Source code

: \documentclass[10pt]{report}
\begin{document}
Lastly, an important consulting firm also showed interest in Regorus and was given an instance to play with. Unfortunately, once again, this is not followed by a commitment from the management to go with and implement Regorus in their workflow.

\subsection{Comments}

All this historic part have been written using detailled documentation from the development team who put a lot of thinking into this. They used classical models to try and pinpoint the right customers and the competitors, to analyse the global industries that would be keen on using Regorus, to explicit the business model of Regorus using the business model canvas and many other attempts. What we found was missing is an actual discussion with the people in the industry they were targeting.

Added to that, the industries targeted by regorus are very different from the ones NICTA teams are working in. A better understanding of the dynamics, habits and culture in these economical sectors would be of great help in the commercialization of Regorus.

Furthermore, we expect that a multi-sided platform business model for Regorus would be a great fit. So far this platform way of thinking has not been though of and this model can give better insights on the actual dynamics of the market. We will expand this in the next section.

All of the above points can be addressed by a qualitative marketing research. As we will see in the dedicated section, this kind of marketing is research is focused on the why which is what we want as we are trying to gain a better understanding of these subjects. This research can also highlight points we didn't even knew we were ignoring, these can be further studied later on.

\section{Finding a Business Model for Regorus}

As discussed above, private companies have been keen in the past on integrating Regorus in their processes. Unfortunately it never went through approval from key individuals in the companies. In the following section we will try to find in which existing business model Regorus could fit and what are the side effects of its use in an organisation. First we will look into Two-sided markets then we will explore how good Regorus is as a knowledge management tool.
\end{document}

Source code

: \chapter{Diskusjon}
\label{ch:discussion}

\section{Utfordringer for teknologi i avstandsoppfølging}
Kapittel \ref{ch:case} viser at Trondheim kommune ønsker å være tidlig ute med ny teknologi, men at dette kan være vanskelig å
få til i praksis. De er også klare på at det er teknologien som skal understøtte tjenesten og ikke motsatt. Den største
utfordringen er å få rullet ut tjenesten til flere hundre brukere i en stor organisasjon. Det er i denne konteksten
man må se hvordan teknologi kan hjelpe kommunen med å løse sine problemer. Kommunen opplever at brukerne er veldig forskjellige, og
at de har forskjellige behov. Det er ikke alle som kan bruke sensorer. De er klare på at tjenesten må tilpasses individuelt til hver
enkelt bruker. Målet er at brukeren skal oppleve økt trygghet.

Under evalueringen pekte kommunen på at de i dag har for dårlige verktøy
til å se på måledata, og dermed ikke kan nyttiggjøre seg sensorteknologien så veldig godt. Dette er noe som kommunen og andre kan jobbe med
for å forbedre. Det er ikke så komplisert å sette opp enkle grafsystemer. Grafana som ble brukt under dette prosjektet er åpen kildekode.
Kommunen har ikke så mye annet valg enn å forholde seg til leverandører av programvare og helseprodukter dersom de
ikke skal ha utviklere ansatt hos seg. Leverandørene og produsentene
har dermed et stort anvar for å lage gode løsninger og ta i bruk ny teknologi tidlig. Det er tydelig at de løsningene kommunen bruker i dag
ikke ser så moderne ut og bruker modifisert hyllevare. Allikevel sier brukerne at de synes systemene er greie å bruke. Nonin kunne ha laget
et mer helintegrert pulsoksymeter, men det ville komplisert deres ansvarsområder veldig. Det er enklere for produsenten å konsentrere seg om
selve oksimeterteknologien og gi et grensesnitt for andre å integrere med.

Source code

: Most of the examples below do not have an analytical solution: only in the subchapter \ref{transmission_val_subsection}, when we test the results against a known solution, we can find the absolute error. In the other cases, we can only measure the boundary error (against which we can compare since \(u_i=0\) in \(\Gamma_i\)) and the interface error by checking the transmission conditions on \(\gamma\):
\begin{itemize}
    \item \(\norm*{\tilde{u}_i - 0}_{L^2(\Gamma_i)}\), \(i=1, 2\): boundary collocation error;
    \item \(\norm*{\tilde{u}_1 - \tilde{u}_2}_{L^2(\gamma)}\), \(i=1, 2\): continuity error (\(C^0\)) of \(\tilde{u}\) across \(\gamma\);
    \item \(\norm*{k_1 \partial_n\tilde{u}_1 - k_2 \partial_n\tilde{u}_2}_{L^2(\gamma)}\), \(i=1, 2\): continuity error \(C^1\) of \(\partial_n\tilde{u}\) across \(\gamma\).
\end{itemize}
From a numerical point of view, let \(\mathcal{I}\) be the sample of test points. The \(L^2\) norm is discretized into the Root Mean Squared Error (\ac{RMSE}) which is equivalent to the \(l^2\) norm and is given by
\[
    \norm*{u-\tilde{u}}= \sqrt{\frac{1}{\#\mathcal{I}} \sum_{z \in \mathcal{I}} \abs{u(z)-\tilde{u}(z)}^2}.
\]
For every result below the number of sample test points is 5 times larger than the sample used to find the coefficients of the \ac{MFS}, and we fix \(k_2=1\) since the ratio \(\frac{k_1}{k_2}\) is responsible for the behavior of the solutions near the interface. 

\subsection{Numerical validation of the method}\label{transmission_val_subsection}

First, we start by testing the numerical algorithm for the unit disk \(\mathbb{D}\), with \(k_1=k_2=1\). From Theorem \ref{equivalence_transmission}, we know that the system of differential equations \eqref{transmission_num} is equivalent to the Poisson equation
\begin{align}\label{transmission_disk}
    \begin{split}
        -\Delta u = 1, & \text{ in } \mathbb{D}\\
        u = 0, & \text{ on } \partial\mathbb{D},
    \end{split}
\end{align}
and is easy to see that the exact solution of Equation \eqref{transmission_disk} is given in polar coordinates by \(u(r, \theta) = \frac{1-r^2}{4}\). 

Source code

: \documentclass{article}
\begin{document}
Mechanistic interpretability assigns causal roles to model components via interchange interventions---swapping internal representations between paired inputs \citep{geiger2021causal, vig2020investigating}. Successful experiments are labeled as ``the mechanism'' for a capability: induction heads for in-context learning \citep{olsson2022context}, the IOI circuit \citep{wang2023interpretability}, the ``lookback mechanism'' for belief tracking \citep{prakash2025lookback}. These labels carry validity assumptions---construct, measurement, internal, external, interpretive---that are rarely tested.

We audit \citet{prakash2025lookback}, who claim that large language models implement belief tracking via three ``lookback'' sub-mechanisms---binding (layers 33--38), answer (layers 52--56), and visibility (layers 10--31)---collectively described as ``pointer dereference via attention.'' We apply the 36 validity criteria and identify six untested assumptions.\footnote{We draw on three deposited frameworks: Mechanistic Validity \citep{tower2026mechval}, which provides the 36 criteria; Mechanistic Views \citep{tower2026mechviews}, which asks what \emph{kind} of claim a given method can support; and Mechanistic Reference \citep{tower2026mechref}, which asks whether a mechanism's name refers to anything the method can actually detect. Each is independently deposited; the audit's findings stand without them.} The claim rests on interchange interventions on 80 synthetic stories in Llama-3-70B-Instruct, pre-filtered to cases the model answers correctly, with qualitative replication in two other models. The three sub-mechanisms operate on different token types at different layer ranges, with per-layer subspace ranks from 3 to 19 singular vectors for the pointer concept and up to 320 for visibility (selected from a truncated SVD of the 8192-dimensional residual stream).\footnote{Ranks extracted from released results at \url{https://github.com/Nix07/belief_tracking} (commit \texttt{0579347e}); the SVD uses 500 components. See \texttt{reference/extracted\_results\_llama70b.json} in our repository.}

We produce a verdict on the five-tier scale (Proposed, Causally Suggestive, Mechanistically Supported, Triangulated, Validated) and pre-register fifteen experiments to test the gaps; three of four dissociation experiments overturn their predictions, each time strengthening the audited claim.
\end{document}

● ● ● ● ● ● ●

● AIM OF THE TASK
Whenever the word "veldig" occurs in a line of the records, that line counts toward the total; state the total only.

● RESPONSE TO THIS TASK
3